As the popularity of tokenized funds has grown, on-chain flows and secondary market activity for related tokens have also increased. The largest surge in trading volume was seen for Ondo Finance’s governance token, ONDO, which coincided with the announcement of its partnership with BlackRock’s BUIDL. The price of ONDO hit an all-time high of $1.56 in June as BUIDL inflows surged and interest in on-chain funds increased. However, the enthusiasm has since waned, and inflows may face resistance as the US interest rate environment changes.

Since the Aug. 5 sell-off, the narrative has intensified that the Fed is “behind the curve and needs to cut rates more aggressively to avoid a recession,” with markets now pricing in 100 basis points of rate cuts this year.

The weaker-than-expected inflation data released by the United States last week further solidified expectations for a rate cut in September.
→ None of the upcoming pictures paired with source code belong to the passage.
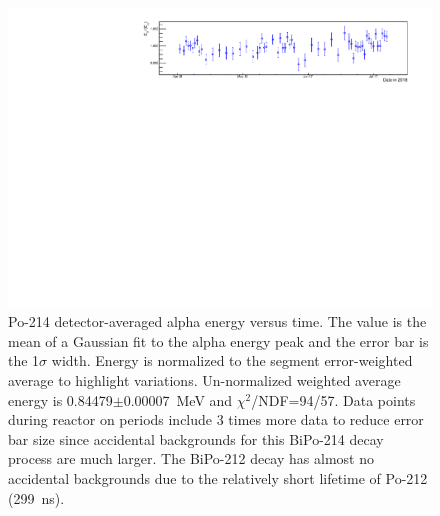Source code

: \FloatBarrier
\newpage
\begin{figure}[!h]
\centering
\includegraphics[width=1.05\textwidth]{figures/PubBiPo214EvsT.pdf}
\caption{\label{fig:EvsT214}Po-214 detector-averaged alpha energy versus time. The value is the mean of a Gaussian fit to the alpha energy peak and the error bar is the 1$\sigma$ width. Energy is normalized to the segment error-weighted average to highlight variations. Un-normalized weighted average energy is 0.84479$\pm$0.00007~MeV and $\chi^2$/NDF=94/57. Data points during reactor on periods include 3 times more data to reduce error bar size since accidental backgrounds for this BiPo-214 decay process are much larger. The BiPo-212 decay has almost no accidental backgrounds due to the relatively short lifetime of Po-212 (299~ns).}
\end{figure}
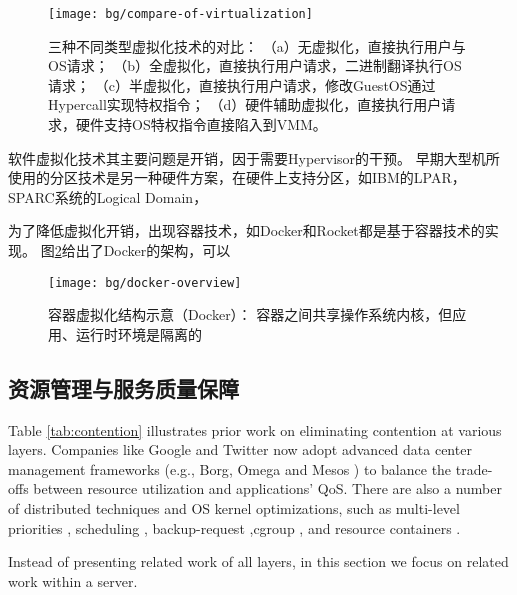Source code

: \begin{figure}[t]
  \centering
  \texttt{[image: bg/compare-of-virtualization]}
  \caption[三种不同类型虚拟化技术的对比]{三种不同类型虚拟化技术的对比：
    （a）无虚拟化，直接执行用户与OS请求；
    （b）全虚拟化，直接执行用户请求，二进制翻译执行OS请求；
    （c）半虚拟化，直接执行用户请求，修改GuestOS通过Hypercall实现特权指令；
    （d）硬件辅助虚拟化，直接执行用户请求，硬件支持OS特权指令直接陷入到VMM。}
  \label{fig:compare-of-virt}
\end{figure}

软件虚拟化技术其主要问题是开销，因于需要Hypervisor的干预。
早期大型机所使用的分区技术是另一种硬件方案，在硬件上支持分区，如IBM的LPAR\cite{}，
SPARC系统的Logical Domain\cite{}，

为了降低虚拟化开销，出现容器技术，如Docker\cite{}和Rocket\cite{}都是基于容器技术的实现。
图\ref{fig:docker-overview}给出了Docker的架构，可以

\begin{figure}[H]
  \centering
  \texttt{[image: bg/docker-overview]}
  \caption[容器虚拟化结构示意（Docker）]{容器虚拟化结构示意（Docker）：
    容器之间共享操作系统内核，但应用、运行时环境是隔离的}
  \label{fig:docker-overview}
\end{figure}



\subsection{资源管理与服务质量保障}

Table \ref{tab:contention} illustrates prior work on eliminating contention at various layers.
Companies like Google and Twitter now adopt advanced data center management frameworks
(e.g., Borg\cite{borg:2015}, Omega \cite{Schwarzkopf_omega_2013}
and Mesos \cite{Hindman:2011:Mesos}) to balance the trade-offs between
resource utilization and applications' QoS.
There are also a number of distributed techniques and OS kernel
optimizations, such as multi-level priorities \cite{google_trace},
scheduling \cite{delimitrou_paragon:_2013, delimitrou_quasar:_2014,  mars_heterogeneity_2011,
kozyrakis_reconciling_2014, Novakovi:ATC2013}, backup-request \cite{dean_tail_2013},cgroup \cite{cgroup},
and resource containers \cite{lxc}.

Instead of presenting related work of all layers, in this section we focus on related work within a server.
However, a rate cut does not necessarily mean monetary policy easing. If the Fed cuts nominal interest rates, but inflation falls at the same or faster pace, then real interest rates (i.e. nominal interest rates adjusted for inflation) may remain stable or even rise.

Indeed, even as the Fed has kept nominal interest rates unchanged, the real federal funds rate, adjusted for the Producer Price Index (PPI), a measure of companies’ pricing power, has risen slightly this year.

If real interest rates remain stable, the potential stimulus effect of the Fed's rate cuts may be weaker than expected. In this case, Treasuries may still be attractive compared to risky assets, as investors may prefer liquidity and safety rather than taking risks.